:: What to do ::
Retype every record below exactly as it is written.

(Stored data entries)
++++++++

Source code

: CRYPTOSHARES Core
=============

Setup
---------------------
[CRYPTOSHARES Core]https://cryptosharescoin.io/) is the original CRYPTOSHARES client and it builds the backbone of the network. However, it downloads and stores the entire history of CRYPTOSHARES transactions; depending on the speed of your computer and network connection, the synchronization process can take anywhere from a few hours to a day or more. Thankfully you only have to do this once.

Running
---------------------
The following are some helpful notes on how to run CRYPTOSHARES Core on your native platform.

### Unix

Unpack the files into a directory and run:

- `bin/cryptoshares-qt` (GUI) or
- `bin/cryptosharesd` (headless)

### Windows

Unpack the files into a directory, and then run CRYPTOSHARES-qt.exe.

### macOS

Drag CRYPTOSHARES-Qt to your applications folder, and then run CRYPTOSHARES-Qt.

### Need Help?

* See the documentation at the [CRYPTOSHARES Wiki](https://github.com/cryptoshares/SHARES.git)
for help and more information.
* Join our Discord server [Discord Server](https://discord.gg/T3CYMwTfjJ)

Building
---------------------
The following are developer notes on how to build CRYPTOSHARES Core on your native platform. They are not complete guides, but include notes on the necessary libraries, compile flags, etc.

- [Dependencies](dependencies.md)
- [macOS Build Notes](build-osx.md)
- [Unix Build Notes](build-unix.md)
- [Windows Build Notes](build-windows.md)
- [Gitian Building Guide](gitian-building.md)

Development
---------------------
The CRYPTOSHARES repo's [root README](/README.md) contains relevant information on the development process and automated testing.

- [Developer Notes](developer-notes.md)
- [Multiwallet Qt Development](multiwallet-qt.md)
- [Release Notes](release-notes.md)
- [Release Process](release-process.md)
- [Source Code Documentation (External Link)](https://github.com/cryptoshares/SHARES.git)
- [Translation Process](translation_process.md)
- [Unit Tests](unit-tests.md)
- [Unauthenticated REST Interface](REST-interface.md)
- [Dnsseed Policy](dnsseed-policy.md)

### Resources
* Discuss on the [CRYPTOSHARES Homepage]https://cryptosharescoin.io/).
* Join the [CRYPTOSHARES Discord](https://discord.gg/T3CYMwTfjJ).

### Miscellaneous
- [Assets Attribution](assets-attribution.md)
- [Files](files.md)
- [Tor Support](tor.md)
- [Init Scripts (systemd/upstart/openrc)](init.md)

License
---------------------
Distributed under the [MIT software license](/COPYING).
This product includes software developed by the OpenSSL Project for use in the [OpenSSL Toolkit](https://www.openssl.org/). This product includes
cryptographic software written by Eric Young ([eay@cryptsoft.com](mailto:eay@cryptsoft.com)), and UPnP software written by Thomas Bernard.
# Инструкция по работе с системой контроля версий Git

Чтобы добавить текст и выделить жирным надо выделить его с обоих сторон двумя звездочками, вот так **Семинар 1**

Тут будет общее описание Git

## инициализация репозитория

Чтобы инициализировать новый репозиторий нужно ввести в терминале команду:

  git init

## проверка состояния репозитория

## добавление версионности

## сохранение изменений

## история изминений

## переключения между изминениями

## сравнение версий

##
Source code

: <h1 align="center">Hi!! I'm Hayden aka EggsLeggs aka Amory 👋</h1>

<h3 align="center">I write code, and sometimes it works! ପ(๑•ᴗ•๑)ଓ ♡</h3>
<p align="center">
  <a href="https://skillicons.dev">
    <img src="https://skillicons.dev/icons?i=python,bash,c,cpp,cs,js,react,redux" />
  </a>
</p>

++++++++

:: Exercise output ::
Source code

: CRYPTOSHARES Core
=============

Setup
---------------------
[CRYPTOSHARES Core]https://cryptosharescoin.io/) is the original CRYPTOSHARES client and it builds the backbone of the network. However, it downloads and stores the entire history of CRYPTOSHARES transactions; depending on the speed of your computer and network connection, the synchronization process can take anywhere from a few hours to a day or more. Thankfully you only have to do this once.

Running
---------------------
The following are some helpful notes on how to run CRYPTOSHARES Core on your native platform.

### Unix

Unpack the files into a directory and run:

- `bin/cryptoshares-qt` (GUI) or
- `bin/cryptosharesd` (headless)

### Windows

Unpack the files into a directory, and then run CRYPTOSHARES-qt.exe.

### macOS

Drag CRYPTOSHARES-Qt to your applications folder, and then run CRYPTOSHARES-Qt.

### Need Help?

* See the documentation at the [CRYPTOSHARES Wiki](https://github.com/cryptoshares/SHARES.git)
for help and more information.
* Join our Discord server [Discord Server](https://discord.gg/T3CYMwTfjJ)

Building
---------------------
The following are developer notes on how to build CRYPTOSHARES Core on your native platform. They are not complete guides, but include notes on the necessary libraries, compile flags, etc.

- [Dependencies](dependencies.md)
- [macOS Build Notes](build-osx.md)
- [Unix Build Notes](build-unix.md)
- [Windows Build Notes](build-windows.md)
- [Gitian Building Guide](gitian-building.md)

Development
---------------------
The CRYPTOSHARES repo's [root README](/README.md) contains relevant information on the development process and automated testing.

- [Developer Notes](developer-notes.md)
- [Multiwallet Qt Development](multiwallet-qt.md)
- [Release Notes](release-notes.md)
- [Release Process](release-process.md)
- [Source Code Documentation (External Link)](https://github.com/cryptoshares/SHARES.git)
- [Translation Process](translation_process.md)
- [Unit Tests](unit-tests.md)
- [Unauthenticated REST Interface](REST-interface.md)
- [Dnsseed Policy](dnsseed-policy.md)

### Resources
* Discuss on the [CRYPTOSHARES Homepage]https://cryptosharescoin.io/).
* Join the [CRYPTOSHARES Discord](https://discord.gg/T3CYMwTfjJ).

### Miscellaneous
- [Assets Attribution](assets-attribution.md)
- [Files](files.md)
- [Tor Support](tor.md)
- [Init Scripts (systemd/upstart/openrc)](init.md)

License
---------------------
Distributed under the [MIT software license](/COPYING).
This product includes software developed by the OpenSSL Project for use in the [OpenSSL Toolkit](https://www.openssl.org/). This product includes
cryptographic software written by Eric Young ([eay@cryptsoft.com](mailto:eay@cryptsoft.com)), and UPnP software written by Thomas Bernard.
# Инструкция по работе с системой контроля версий Git

Чтобы добавить текст и выделить жирным надо выделить его с обоих сторон двумя звездочками, вот так **Семинар 1**

Тут будет общее описание Git

## инициализация репозитория

Чтобы инициализировать новый репозиторий нужно ввести в терминале команду:

  git init

## проверка состояния репозитория

## добавление версионности

## сохранение изменений

## история изминений

## переключения между изминениями

## сравнение версий

##
Source code

: <h1 align="center">Hi!! I'm Hayden aka EggsLeggs aka Amory 👋</h1>

<h3 align="center">I write code, and sometimes it works! ପ(๑•ᴗ•๑)ଓ ♡</h3>
<p align="center">
  <a href="https://skillicons.dev">
    <img src="https://skillicons.dev/icons?i=python,bash,c,cpp,cs,js,react,redux" />
  </a>
</p>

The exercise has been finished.